Sie standen an ihren Plätzen
Der Gesetzentwurf „Über die Grundlagen der staatlichen Sprachpolitik“ Nr. 9073 wurde in der Werchowna Rada von den Parlamentsabgeordneten Sergej Kiwalow und Wadim Kolesnitschenko (beide Partei der Regionen) registriert. Das Dokument sieht vor, dass die ukrainische Sprache die einzige Amtssprache bleibt, jedoch sieht es eine breite Anwendung regionaler Sprachen vor, zu denen im Gesetzentwurf unter anderem die russische gezählt wird. Die Anwendung regionaler Sprachen sieht unter anderem die Möglichkeit einer Übersetzung von Wahl-, Gerichts- und Anwaltsdokumenten vor. Daneben schlägt der Entwurf den Organen der lokalen Selbstverwaltung vor, in diesen Regionalsprachen ihre Angelegenheiten abzuwickeln und sie beim Schriftwechsel mit den Staatsorganen der höheren Ebenen zu verwenden.

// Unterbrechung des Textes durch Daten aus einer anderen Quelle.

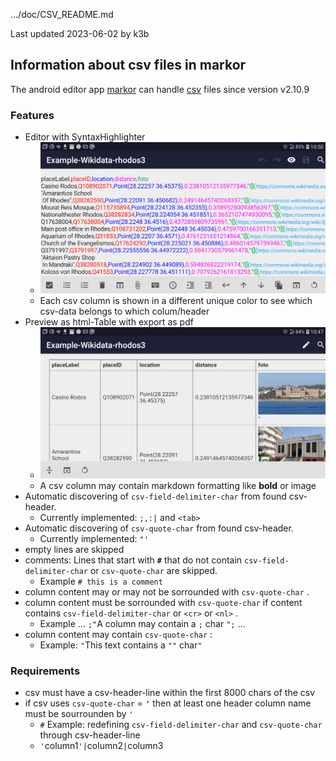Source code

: .../doc/CSV_README.md

Last updated 2023-06-02 by k3b

## Information about csv files in markor

The android editor app [markor](https://github.com/gsantner/markor)
can handle [csv](https://en.wikipedia.org/wiki/Comma-separated_values) files since version v2.10.9

### Features

* Editor with SyntaxHighlighter
  * ![](assets/csv/MakorCsvSyntaxh-Landscape.png) 
  * Each csv column is shown in a different unique color to see which csv-data belongs to which colum/header
* Preview as html-Table with export as pdf
  * ![](assets/csv/MakorCsvPreviewLandscape2.png) 
  * A csv column may contain markdown formatting like **bold** or image  
* Automatic discovering of `csv-field-delimiter-char` from found csv-header. 
  * Currently implemented: `;,:|` and `<tab>`
* Automatic discovering of `csv-quote-char` from found csv-header.
  * Currently implemented: `"'`
* empty lines are skipped
* comments: Lines that start with **`#`** that do not contain `csv-field-delimiter-char` or `csv-quote-char` are skipped.
  * Example `# this is a comment` 
* column content may or may not be sorrounded with `csv-quote-char` .
* column content must be sorrounded with `csv-quote-char` if content contains `csv-field-delimiter-char` or `<cr>` or `<nl>` .
  * Example ... `;"`A column may contain a `;` char `";` ... 
* column content may contain `csv-quote-char` : 
  * Example: `"`This text contains a `""` char`"` 

### Requirements

* csv must have a csv-header-line within the first 8000 chars of the csv
* if csv uses `csv-quote-char` = **`'`** then at least one header column name must be sourrounden by `'` 
  * `#` Example: redefining  `csv-field-delimiter-char` and `csv-quote-char` through csv-header-line
  * `'`column1`'|`column2`|`column3
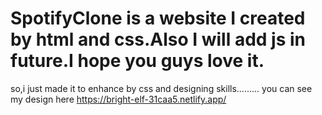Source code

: # SpotifyClone is a website I created by html and css.Also I will add js in future.I hope you guys love it.
so,i just made it to enhance by css and designing skills.........
you can see my design here https://bright-elf-31caa5.netlify.app/
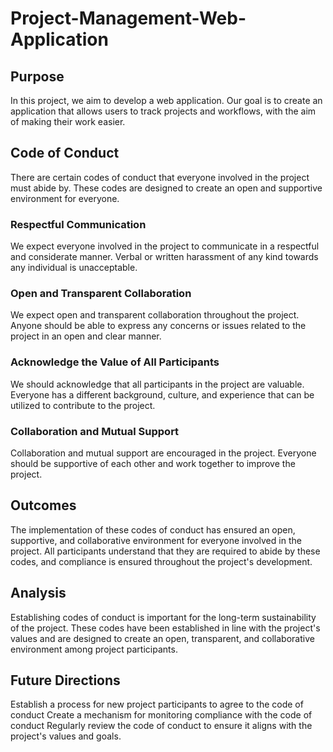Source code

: # Project-Management-Web-Application

## Purpose

In this project, we aim to develop a web application. Our goal is to create an application that allows users to track projects and workflows, with the aim of making their work easier.

## Code of Conduct

There are certain codes of conduct that everyone involved in the project must abide by. These codes are designed to create an open and supportive environment for everyone.

### Respectful Communication
We expect everyone involved in the project to communicate in a respectful and considerate manner. Verbal or written harassment of any kind towards any individual is unacceptable.

### Open and Transparent Collaboration
We expect open and transparent collaboration throughout the project. Anyone should be able to express any concerns or issues related to the project in an open and clear manner.

### Acknowledge the Value of All Participants
We should acknowledge that all participants in the project are valuable. Everyone has a different background, culture, and experience that can be utilized to contribute to the project.

### Collaboration and Mutual Support
Collaboration and mutual support are encouraged in the project. Everyone should be supportive of each other and work together to improve the project.

## Outcomes

The implementation of these codes of conduct has ensured an open, supportive, and collaborative environment for everyone involved in the project. All participants understand that they are required to abide by these codes, and compliance is ensured throughout the project's development.

## Analysis

Establishing codes of conduct is important for the long-term sustainability of the project. These codes have been established in line with the project's values and are designed to create an open, transparent, and collaborative environment among project participants.

## Future Directions

Establish a process for new project participants to agree to the code of conduct
Create a mechanism for monitoring compliance with the code of conduct
Regularly review the code of conduct to ensure it aligns with the project's values and goals.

Die Prüfung des Gesetzentwurfes wurde am 24. Mai aufgrund einer Schlägerei zwischen den Abgeordneten der Opposition und Vertretern der Fraktion der Partei der Regionen verhindert (siehe Ausgabe des Kommersant-Ukraine vom 25. Mai). Der zweite Versuch das Gesetz zu beschließen wurde auf den 5. Juni angesetzt. Die Vorbereitung begann bereits am Montagabend. Gegen 23:00 Uhr tauchten beim Gebäude der Werchowna Rada einige hundert junger Leute von kräftiger Statur in sportlicher Kleidung auf, die den Platz zwischen dem Watutin-Denkmal und dem Zaun vor dem Parlament besetzten. Sie waren wortkarg. „Die Mehrzahl von uns hier ist nicht aus Donezk, sondern aus Poltawa, Kriwoj Rog und Lugansk“, gab einer von ihnen gegenüber dem “Kommersant-Ukraine” zu. „Wir sind hierher gekommen, um die Partei der Regionen zu unterstützen“. Davon erfahrend begannen sich auch Gegner des Sprachgesetzes zum Rada-Gebäude zu begeben, doch waren sie weitaus weniger – buchstäblich einige Dutzend. Gegen Mitternacht wurde die Gruschewskij-Straße, auf der sich das Parlamentsgebäude befindet, gesperrt und auf der Fahrbahn wurde eine Tribüne mit der Symbolik der Partei der Regionen errichtet. Die Milizionäre, die vor der Rada wachten, beobachteten die Vorgänge ruhig.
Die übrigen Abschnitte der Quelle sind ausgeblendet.